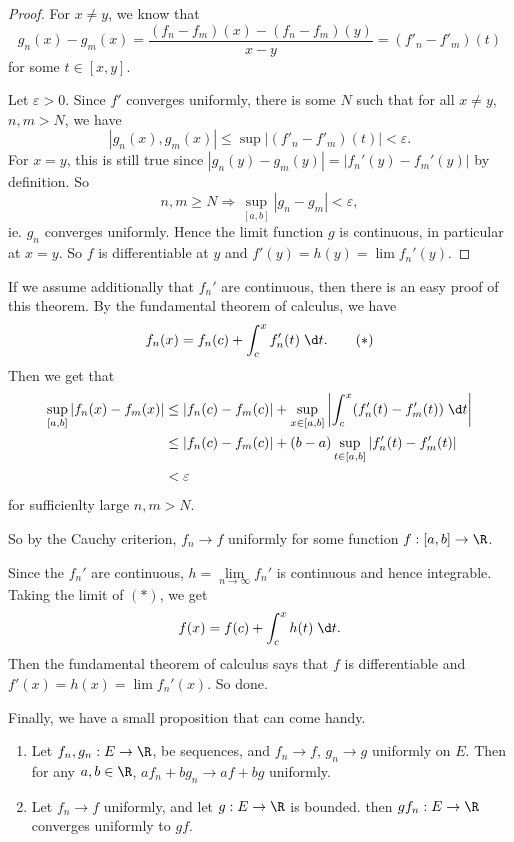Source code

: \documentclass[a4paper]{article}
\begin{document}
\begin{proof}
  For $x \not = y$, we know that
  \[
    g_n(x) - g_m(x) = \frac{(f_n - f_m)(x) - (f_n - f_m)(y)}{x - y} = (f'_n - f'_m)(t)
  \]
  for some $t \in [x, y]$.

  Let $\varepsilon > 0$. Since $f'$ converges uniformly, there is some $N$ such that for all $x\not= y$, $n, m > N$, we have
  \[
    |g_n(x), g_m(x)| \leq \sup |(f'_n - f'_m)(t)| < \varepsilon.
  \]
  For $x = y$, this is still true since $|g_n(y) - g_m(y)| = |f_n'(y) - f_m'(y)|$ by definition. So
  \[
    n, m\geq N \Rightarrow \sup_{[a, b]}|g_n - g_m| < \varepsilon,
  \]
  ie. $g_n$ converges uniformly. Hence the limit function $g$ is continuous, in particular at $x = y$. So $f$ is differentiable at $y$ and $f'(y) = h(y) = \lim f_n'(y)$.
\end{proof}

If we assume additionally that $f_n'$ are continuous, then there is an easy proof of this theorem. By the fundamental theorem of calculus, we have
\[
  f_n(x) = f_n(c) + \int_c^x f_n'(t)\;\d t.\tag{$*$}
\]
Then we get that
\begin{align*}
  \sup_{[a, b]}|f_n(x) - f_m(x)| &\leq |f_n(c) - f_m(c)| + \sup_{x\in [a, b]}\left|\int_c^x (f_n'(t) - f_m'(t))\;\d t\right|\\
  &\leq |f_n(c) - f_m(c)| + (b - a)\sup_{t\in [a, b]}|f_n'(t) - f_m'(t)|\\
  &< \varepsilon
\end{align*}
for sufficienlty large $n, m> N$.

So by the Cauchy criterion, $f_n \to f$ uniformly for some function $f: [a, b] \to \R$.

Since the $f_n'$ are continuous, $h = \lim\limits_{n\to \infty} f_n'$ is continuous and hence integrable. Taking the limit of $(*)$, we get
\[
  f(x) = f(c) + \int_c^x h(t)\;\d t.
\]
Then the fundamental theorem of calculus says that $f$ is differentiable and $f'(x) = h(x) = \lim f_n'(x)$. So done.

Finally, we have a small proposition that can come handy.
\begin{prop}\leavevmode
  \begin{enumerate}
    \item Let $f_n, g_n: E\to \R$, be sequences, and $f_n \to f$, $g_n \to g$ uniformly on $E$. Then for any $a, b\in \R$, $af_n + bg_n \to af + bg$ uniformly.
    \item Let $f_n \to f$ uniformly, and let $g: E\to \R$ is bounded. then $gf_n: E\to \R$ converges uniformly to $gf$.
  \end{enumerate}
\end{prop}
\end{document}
○ ○ ○ ○
— EXERCISE INSTRUCTIONS —
Leaving the pictures aside, repeat the data above exactly.

— YOUR SOLUTION —
Source code

: \documentclass[a4paper]{article}
\begin{document}
\begin{proof}
  For $x \not = y$, we know that
  \[
    g_n(x) - g_m(x) = \frac{(f_n - f_m)(x) - (f_n - f_m)(y)}{x - y} = (f'_n - f'_m)(t)
  \]
  for some $t \in [x, y]$.

  Let $\varepsilon > 0$. Since $f'$ converges uniformly, there is some $N$ such that for all $x\not= y$, $n, m > N$, we have
  \[
    |g_n(x), g_m(x)| \leq \sup |(f'_n - f'_m)(t)| < \varepsilon.
  \]
  For $x = y$, this is still true since $|g_n(y) - g_m(y)| = |f_n'(y) - f_m'(y)|$ by definition. So
  \[
    n, m\geq N \Rightarrow \sup_{[a, b]}|g_n - g_m| < \varepsilon,
  \]
  ie. $g_n$ converges uniformly. Hence the limit function $g$ is continuous, in particular at $x = y$. So $f$ is differentiable at $y$ and $f'(y) = h(y) = \lim f_n'(y)$.
\end{proof}

If we assume additionally that $f_n'$ are continuous, then there is an easy proof of this theorem. By the fundamental theorem of calculus, we have
\[
  f_n(x) = f_n(c) + \int_c^x f_n'(t)\;\d t.\tag{$*$}
\]
Then we get that
\begin{align*}
  \sup_{[a, b]}|f_n(x) - f_m(x)| &\leq |f_n(c) - f_m(c)| + \sup_{x\in [a, b]}\left|\int_c^x (f_n'(t) - f_m'(t))\;\d t\right|\\
  &\leq |f_n(c) - f_m(c)| + (b - a)\sup_{t\in [a, b]}|f_n'(t) - f_m'(t)|\\
  &< \varepsilon
\end{align*}
for sufficienlty large $n, m> N$.

So by the Cauchy criterion, $f_n \to f$ uniformly for some function $f: [a, b] \to \R$.

Since the $f_n'$ are continuous, $h = \lim\limits_{n\to \infty} f_n'$ is continuous and hence integrable. Taking the limit of $(*)$, we get
\[
  f(x) = f(c) + \int_c^x h(t)\;\d t.
\]
Then the fundamental theorem of calculus says that $f$ is differentiable and $f'(x) = h(x) = \lim f_n'(x)$. So done.

Finally, we have a small proposition that can come handy.
\begin{prop}\leavevmode
  \begin{enumerate}
    \item Let $f_n, g_n: E\to \R$, be sequences, and $f_n \to f$, $g_n \to g$ uniformly on $E$. Then for any $a, b\in \R$, $af_n + bg_n \to af + bg$ uniformly.
    \item Let $f_n \to f$ uniformly, and let $g: E\to \R$ is bounded. then $gf_n: E\to \R$ converges uniformly to $gf$.
  \end{enumerate}
\end{prop}
\end{document}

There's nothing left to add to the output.